(Pictures paired with source code)

--- START ---

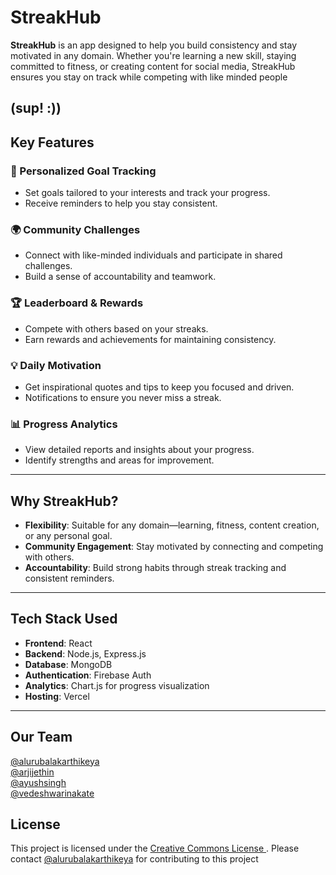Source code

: # StreakHub

**StreakHub** is an app designed to help you build consistency and stay motivated in any domain. Whether you're learning a new skill, staying committed to fitness, or creating content for social media, StreakHub ensures you stay on track while competing with like minded people

(sup! :))
---

## Key Features

### 🎯 Personalized Goal Tracking
- Set goals tailored to your interests and track your progress.
- Receive reminders to help you stay consistent.

### 🌍 Community Challenges
- Connect with like-minded individuals and participate in shared challenges.
- Build a sense of accountability and teamwork.

### 🏆 Leaderboard & Rewards
- Compete with others based on your streaks.
- Earn rewards and achievements for maintaining consistency.

### 💡 Daily Motivation
- Get inspirational quotes and tips to keep you focused and driven.
- Notifications to ensure you never miss a streak.

### 📊 Progress Analytics
- View detailed reports and insights about your progress.
- Identify strengths and areas for improvement.

---

## Why StreakHub?
- **Flexibility**: Suitable for any domain—learning, fitness, content creation, or any personal goal.
- **Community Engagement**: Stay motivated by connecting and competing with others.
- **Accountability**: Build strong habits through streak tracking and consistent reminders.

---

## Tech Stack Used
- **Frontend**: React
- **Backend**: Node.js, Express.js
- **Database**: MongoDB
- **Authentication**: Firebase Auth
- **Analytics**: Chart.js for progress visualization
- **Hosting**: Vercel


---
## Our Team
<a href="https://github.com/alurubalakarthikeya">@alurubalakarthikeya</a><br>
<a href="https://github.com/ArjiJethin">@arjijethin</a><br>
<a href="https://github.com/ayushsingh08-ds">@ayushsingh</a><br>
<a href="https://github.com/Veda-1503">@vedeshwarinakate</a><br>

## License
This project is licensed under the [Creative Commons License ](LICENSE). Please contact [@alurubalakarthikeya](https://github.com/alurubalakarthikeya) for contributing to this project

--- END ---

__What the task requires__. Reproduce every entry above exactly, and omit the pictures.

__Result for this exercise__.
Source code

: # StreakHub

**StreakHub** is an app designed to help you build consistency and stay motivated in any domain. Whether you're learning a new skill, staying committed to fitness, or creating content for social media, StreakHub ensures you stay on track while competing with like minded people

(sup! :))
---

## Key Features

### 🎯 Personalized Goal Tracking
- Set goals tailored to your interests and track your progress.
- Receive reminders to help you stay consistent.

### 🌍 Community Challenges
- Connect with like-minded individuals and participate in shared challenges.
- Build a sense of accountability and teamwork.

### 🏆 Leaderboard & Rewards
- Compete with others based on your streaks.
- Earn rewards and achievements for maintaining consistency.

### 💡 Daily Motivation
- Get inspirational quotes and tips to keep you focused and driven.
- Notifications to ensure you never miss a streak.

### 📊 Progress Analytics
- View detailed reports and insights about your progress.
- Identify strengths and areas for improvement.

---

## Why StreakHub?
- **Flexibility**: Suitable for any domain—learning, fitness, content creation, or any personal goal.
- **Community Engagement**: Stay motivated by connecting and competing with others.
- **Accountability**: Build strong habits through streak tracking and consistent reminders.

---

## Tech Stack Used
- **Frontend**: React
- **Backend**: Node.js, Express.js
- **Database**: MongoDB
- **Authentication**: Firebase Auth
- **Analytics**: Chart.js for progress visualization
- **Hosting**: Vercel


---
## Our Team
<a href="https://github.com/alurubalakarthikeya">@alurubalakarthikeya</a><br>
<a href="https://github.com/ArjiJethin">@arjijethin</a><br>
<a href="https://github.com/ayushsingh08-ds">@ayushsingh</a><br>
<a href="https://github.com/Veda-1503">@vedeshwarinakate</a><br>

## License
This project is licensed under the [Creative Commons License ](LICENSE). Please contact [@alurubalakarthikeya](https://github.com/alurubalakarthikeya) for contributing to this project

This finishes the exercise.